Inverted and Upright Microscopy at a Glance

Inverted Microscope

Inverted microscopes are popular for live cell imaging, because:

  • Cells sink to the bottom and onto the coverslip for adherence
  • Sample access from the top (e.g., for liquid exchange or micropipettes)
  • No contact between objective and sample—sterile working conditions are possible

Upright Microscope

In cell biology, upright microscopes are used for:

  • Samples squeezed between a slide and coverslip
  • Fixed samples, such as cells and tissue sections

Not recommended for live cell imaging.

Inverted Microscopes

Applications:

Inverted microscopy is a very popular technique for live cell imaging. Here, living cells are observed through the bottom of a cell culture vessel. This technique has several advantages over upright microscopy.

Most cells naturally sink to the bottom of the vessel and—if no suspension cells are used—adhere to the surface, meaning that they are spread across one focal plane. When growing in vessels that are suitable for inverted microscopy, cells have access to larger amounts of medium than if they were squeezed between a coverslip and a slide. In addition, sample access from the top is possible, for medium exchange or micropipettes, for example. Another very important advantage is sterility: as there is no contact between the objective and the sample, sterile working conditions are guaranteed.

Principle:

In an inverted microscope, the source for transmitted light and the condenser are placed on the top of the stage, pointing down toward the stage. The objectives are located below the stage pointing up. The cells are observed through the bottom of the cell culture vessel. To meet the criteria for successful inverted microscopy, the bottom of the culture vessel must have the highest optical features, which are given for the ibidi Polymer Coverslip and the ibidi Glass Coverslip.
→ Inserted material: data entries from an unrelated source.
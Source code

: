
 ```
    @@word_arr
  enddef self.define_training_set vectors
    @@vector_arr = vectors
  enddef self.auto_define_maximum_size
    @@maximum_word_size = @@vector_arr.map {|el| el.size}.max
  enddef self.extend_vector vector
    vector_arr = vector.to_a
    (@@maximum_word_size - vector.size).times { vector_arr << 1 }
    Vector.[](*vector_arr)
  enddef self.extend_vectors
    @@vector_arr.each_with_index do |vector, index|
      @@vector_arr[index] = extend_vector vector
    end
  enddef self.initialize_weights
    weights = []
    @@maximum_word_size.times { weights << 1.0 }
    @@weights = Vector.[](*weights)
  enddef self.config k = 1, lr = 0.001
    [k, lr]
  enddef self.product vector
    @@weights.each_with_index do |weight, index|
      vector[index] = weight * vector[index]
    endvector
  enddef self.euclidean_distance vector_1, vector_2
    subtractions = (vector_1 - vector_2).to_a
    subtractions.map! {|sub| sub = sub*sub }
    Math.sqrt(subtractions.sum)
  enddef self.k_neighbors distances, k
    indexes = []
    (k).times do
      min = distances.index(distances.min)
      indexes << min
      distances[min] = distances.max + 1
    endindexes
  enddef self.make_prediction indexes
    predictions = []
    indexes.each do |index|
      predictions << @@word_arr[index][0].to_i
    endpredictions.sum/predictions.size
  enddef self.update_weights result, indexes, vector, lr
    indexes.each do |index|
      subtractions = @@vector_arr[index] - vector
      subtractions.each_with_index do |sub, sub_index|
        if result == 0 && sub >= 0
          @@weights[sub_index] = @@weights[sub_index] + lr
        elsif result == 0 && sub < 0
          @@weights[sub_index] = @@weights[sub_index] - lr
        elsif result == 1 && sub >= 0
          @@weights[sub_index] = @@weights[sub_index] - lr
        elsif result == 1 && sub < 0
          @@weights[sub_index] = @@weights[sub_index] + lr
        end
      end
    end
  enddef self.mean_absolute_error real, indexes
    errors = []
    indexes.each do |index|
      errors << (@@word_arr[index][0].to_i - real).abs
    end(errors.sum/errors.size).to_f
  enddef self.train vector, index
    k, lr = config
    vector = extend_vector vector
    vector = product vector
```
Schematic of an inverted microscope. Note the thin vessel bottom, through which the cells are observed.

ibidi Solutions:

Upright Microscopes

Applications:

In cell biology, upright microscopes are used for phase contrast or widefield fluorescence microscopy of living cells or samples that are squeezed between a slide and coverslip. An additional application is the microscopy of fixed cells or tissue sections.

In principle, upright microscopes can be used for live cell imaging, especially with dipping objective lenses. This type of system is often used for larger samples like tissue and animals.

However, there are several disadvantages of upright microscopes when compared to inverted microscopes. In general, the working distances in upright microscopes are longer, which leads to lower resolution and weaker fluorescence signals. In contrast to inverted microscopes, upright microscopes do not allow for the use of objectives with high numerical aperture directly on the coverslip bottom, on which the cells adhere. Therefore, ibidi recommends inverted microscopes for live cell imaging.

Principle:

In an upright microscope, the source of transmitted light and the condenser are located below the stage, pointing up. The objectives are placed on top of the stage, pointing down. The specimen is observed from the top through the lid of a petri dish or a coverslip. In some systems, the objective lens is dipped into the culture medium without any coverslip.

Schematic of an upright microscope. Note that the cells are squeezed between the slide and a coverslip.

ibidi Solutions:

Some ibidi labware products are suitable for upright microscopy:

  • With the 3 | 8 |12 Well Chamber, removable, ibidi offers chamber slides with a standard glass slide bottom and a removable silicone chamber. After immunofluorescence staining and mounting with a coverslip, they are suitable for use with upright or inverted microscopes.
  • The μ-Slide VI - Flat is compatible with upright or inverted microscopy.
  • The ibidi µ-Dishes 50 mm, low can be used with upright microscopes when a dipping lens is applied.